Soundtrack album by Various artists
- Released: February 4, 1997
- Length: 44:33
- Label: Walt Disney

= Music of Cinderella (1950 film) =

Soundtracks to the 1950 film Cinderella

The music for the 1950 animated musical fantasy film Cinderella produced by Walt Disney Productions, featured original songs written and composed by Mack David, Jerry Livingston, and Al Hoffman, along with incidental underscore provided by Oliver Wallace and Paul Smith. The songs were recorded by Ilene Woods, Rhoda Williams, Mike Douglas, Verna Felton amongst others.

A soundtrack was not issued during the initial theatrical release. Later, an original soundtrack was released in 1997 under Walt Disney Records label, featuring score cues and songs. A collector's edition was later released on October 2012, that included lost chords and new recordings.

== Background ==
In 1946, story artist and part-time lyricist Larry Morey joined studio music director Charles Wolcott to compose the songs. Cinderella would sing three songs: "Sing a Little, Dream a Little" while overloaded with work, "The Mouse Song" as she dressed the mice, and "The Dress My Mother Wore" as she fantasizes about her mother's old wedding dress.

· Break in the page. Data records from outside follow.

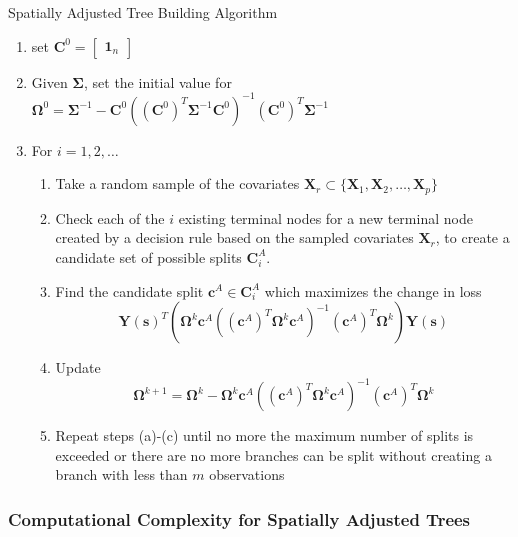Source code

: \documentclass[12pt]{article}
\newcommand{\proc}{\mathbf{Y}(\mathbf{s})}
\newcommand{\covs}{\mathbf{X}}
\newcommand{\Sig}{\boldsymbol{\Sigma}}
\newcommand{\Om}{\boldsymbol{\Omega}}
\newcommand{\ca}{\mathbf{c}^A}
\newcommand{\cat}{ \left(\mathbf{c}^A\right)^T}
\newcommand{\candset}{\mathbf{C}^A_i}
\begin{document}
\begin{algorithm}
	\label{spatTree}
	\caption{Spatially Adjusted Tree Building Algorithm}
	\begin{enumerate}
		\item set $\mathbf{C}^0 = \begin{bmatrix} \mathbf{1}_n \end{bmatrix}$
		\item Given $\Sig$, set the initial value for $\Om^0= \Sig^{-1} - \mathbf{C}^0 \left((\mathbf{C}^0)^T \Sig^{-1} \mathbf{C}^0\right)^{-1} (\mathbf{C}^0)^T \Sig^{-1} $
		\item For $i = 1, 2, \ldots$
		\begin{enumerate}
			\item Take a random sample of the covariates $\covs_r \subset \{\covs_1, \covs_2, \ldots, \covs_p\}$
			\item Check each of the $i$ existing terminal nodes for a new terminal node created by a decision rule based on the sampled covariates $\covs_r$, to create a candidate set of possible splits $\candset$.
			\item Find the candidate split $\ca \in \candset$ which maximizes the change in loss 
			$$\proc^T \left(\Om^k \ca \left( \cat \Om^k \ca \right)^{-1} \cat \Om^k \right)\proc$$
			\item Update $$\Om^{k+1} = \Om^k - \Om^k \ca \left(\cat \Om^k \ca \right)^{-1} \cat \Om^k $$
			\item Repeat steps (a)-(c) until no more the maximum number of splits is exceeded or there are no more branches can be split without creating a branch with less than $m$ observations
		\end{enumerate}
	\end{enumerate}
\end{algorithm} 

\subsubsection{Computational Complexity for Spatially Adjusted Trees}
\label{compcmplx}
\end{document}

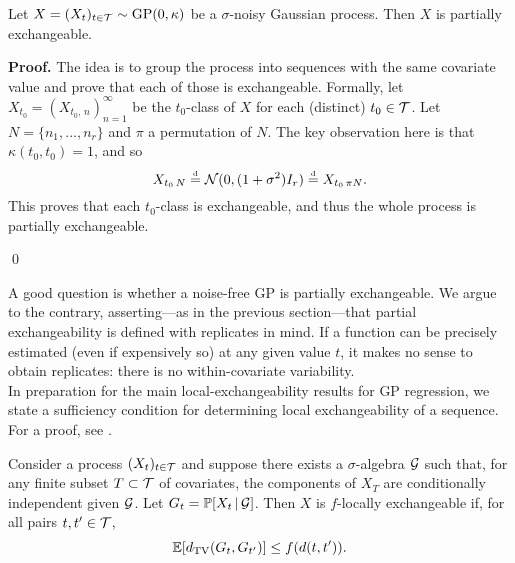 \begin{proposition} \label{prop:GP_partial_exch}
	Let $X = (X_t)_{t \in \mathcal{T}} \sim \mathrm{GP} (0, \kappa)$ be a $\sigma$-noisy Gaussian process. Then $X$ is partially exchangeable.
\end{proposition}

\textbf{Proof. \hspace{0.05cm}} The idea is to group the process into sequences with the same covariate value and prove that each of those is exchangeable. Formally, let $X_{t_0} = (X_{t_0, \, n})_{n=1}^{\infty}$ be the $t_0$-class of $X$ for each (distinct) $t_0 \in \mathcal{T}$. Let $N = \{n_1, ..., n_r \}$ and $\pi$ a permutation of $N$. The key observation here is that $\kappa(t_0, t_0) = 1$, and so
\begin{equation} \label{eq:GP_partial_exchangeability}
	X_{t_0 \, N} \stackrel{\text{\rm\tiny d}}{=} \mathcal{N} (0, (1+\sigma^2) I_r) \stackrel{\text{\rm\tiny d}}{=} X_{t_0 \, \pi N}.
\end{equation}
This proves that each $t_0$-class is exchangeable, and thus the whole process is partially exchangeable.

\qed

\vskip 0.2cm

A good question is whether a noise-free GP is partially exchangeable. We argue to the contrary, asserting---as in the previous section---that partial exchangeability is defined with replicates in mind. If a function can be precisely estimated (even if expensively so) at any given value $t$, it makes no sense to obtain replicates: there is no within-covariate variability. 
\\




In preparation for the main local-exchangeability results for GP regression, we state a sufficiency condition for determining local exchangeability of a sequence. For a proof, see \cite[][Proposition 3]{CampbellEtAl:2019:LocalExch}.

\begin{proposition} \label{prop:sufficient_local_exchangeability}
	Consider a process $(X_t)_{t \in \mathcal{T}}$ and suppose there exists a $\sigma$-algebra $\mathcal{G}$ such that, for any finite subset $T \subset \mathcal{T}$ of covariates, the components of $X_T$ are conditionally independent given $\mathcal{G}$. Let $G_t = \mathbb{P} [X_t \, | \, \mathcal{G} ]$. Then $X$ is $f$-locally exchangeable if, for all pairs $t, t' \in \mathcal{T}$,
	\begin{equation} \label{eq:sufficient_local_exchangeability}
		\mathbb{E}[d_{\mathrm{TV}} (G_t , G_{t'} ) ] \leq f(d(t, t')).
	\end{equation}
\end{proposition}

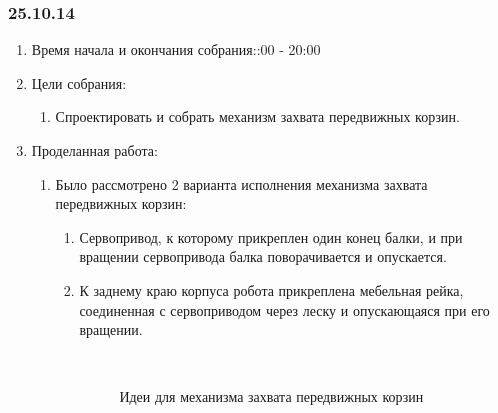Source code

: 
\subsubsection{25.10.14}

\begin{enumerate}
	\item Время начала и окончания собрания::00 - 20:00
	\item Цели собрания:\newline
	\begin{enumerate}
	  \item Спроектировать и собрать механизм захвата передвижных корзин.\newline
	  
    \end{enumerate}
    
	\item Проделанная работа:\newline
	\begin{enumerate}
	  \item Было рассмотрено 2 варианта исполнения механизма захвата передвижных корзин:\newline
	  \begin{enumerate}
	    \item Сервопривод, к которому прикреплен один конец балки, и при вращении сервопривода балка поворачивается и опускается.\newline
	    
	    \item К заднему краю корпуса робота прикреплена мебельная рейка, соединенная с сервоприводом через леску и опускающаяся при его вращении.\newline
	    
	    \begin{figure}[H]
	    	\begin{minipage}[h]{0.2\linewidth}
	    		\center   
	    	\end{minipage}
	    	\begin{minipage}[h]{0.6\linewidth}
	    		\caption{Идеи для механизма захвата передвижных корзин}
	    	\end{minipage}
	    \end{figure}
	    

\end{enumerate}
\end{enumerate}
\end{enumerate}
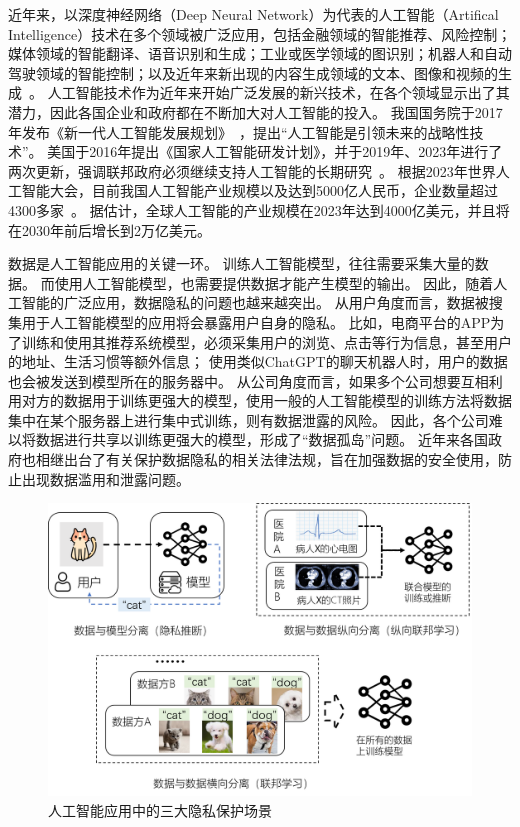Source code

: 近年来，以深度神经网络（Deep Neural Network）为代表的人工智能（Artifical Intelligence）技术在多个领域被广泛应用，包括金融领域的智能推荐、风险控制；媒体领域的智能翻译、语音识别和生成；工业或医学领域的图识别；机器人和自动驾驶领域的智能控制；以及近年来新出现的内容生成领域的文本、图像和视频的生成~\cite{lecun2015deep_learning,zhang2021ai_survey,wang2023chatgpt_survey}。
%
人工智能技术作为近年来开始广泛发展的新兴技术，在各个领域显示出了其潜力，因此各国企业和政府都在不断加大对人工智能的投入。
%
我国国务院于2017年发布《新一代人工智能发展规划》~\cite{china2017ai_plan}，提出“人工智能是引领未来的战略性技术”。
%
美国于2016年提出《国家人工智能研发计划》，并于2019年、2023年进行了两次更新，强调联邦政府必须继续支持人工智能的长期研究~\cite{usa2023ai_plan}。
%
根据2023年世界人工智能大会，目前我国人工智能产业规模以及达到5000亿人民币，企业数量超过4300多家~\cite{2023china_ai_conf}。
%
据估计，全球人工智能的产业规模在2023年达到4000亿美元，并且将在2030年前后增长到2万亿美元。

%
数据是人工智能应用的关键一环。
%
训练人工智能模型，往往需要采集大量的数据。
而使用人工智能模型，也需要提供数据才能产生模型的输出。
%
因此，随着人工智能的广泛应用，数据隐私的问题也越来越突出。
%
从用户角度而言，数据被搜集用于人工智能模型的应用将会暴露用户自身的隐私。
%
比如，电商平台的APP为了训练和使用其推荐系统模型，必须采集用户的浏览、点击等行为信息，甚至用户的地址、生活习惯等额外信息；
使用类似ChatGPT的聊天机器人时，用户的数据也会被发送到模型所在的服务器中。
%
从公司角度而言，如果多个公司想要互相利用对方的数据用于训练更强大的模型，使用一般的人工智能模型的训练方法将数据集中在某个服务器上进行集中式训练，则有数据泄露的风险。
因此，各个公司难以将数据进行共享以训练更强大的模型，形成了“数据孤岛”问题。
%
近年来各国政府也相继出台了有关保护数据隐私的相关法律法规，旨在加强数据的安全使用，防止出现数据滥用和泄露问题。




\begin{figure}[h]
    \centering
    \includegraphics[width=1\linewidth]{Z_Resources/PPML-overview.png}
    \caption{人工智能应用中的三大隐私保护场景}
    \label{fig:intro:ppml-overview}
\end{figure}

To recycle an unused fantasy sequence from Snow White, the song, "Dancing on a Cloud" was used as Cinderella and the Prince waltz during the ball. After the ball, she would sing "I Lost My Heart at the Ball" and the Prince would sing "The Face That I See in the Night." However, none of their songs were used.

Two years later, Disney turned to Tin Pan Alley songwriters Mack David, Jerry Livingston, and Al Hoffman to compose the songs. They were the first professional composers to be hired outside the production company. The trio had previously written the song "Chi-Baba, Chi-Baba" that Disney heard on the radio and decided would work well with the Fairy Godmother sequence. They finished the songs in March 1949. In total six songs were performed in the film: "Cinderella", "A Dream Is a Wish Your Heart Makes", "Oh, Sing Sweet Nightingale", "The Work Song", "Bibbidi-Bobbidi-Boo", and "So This Is Love".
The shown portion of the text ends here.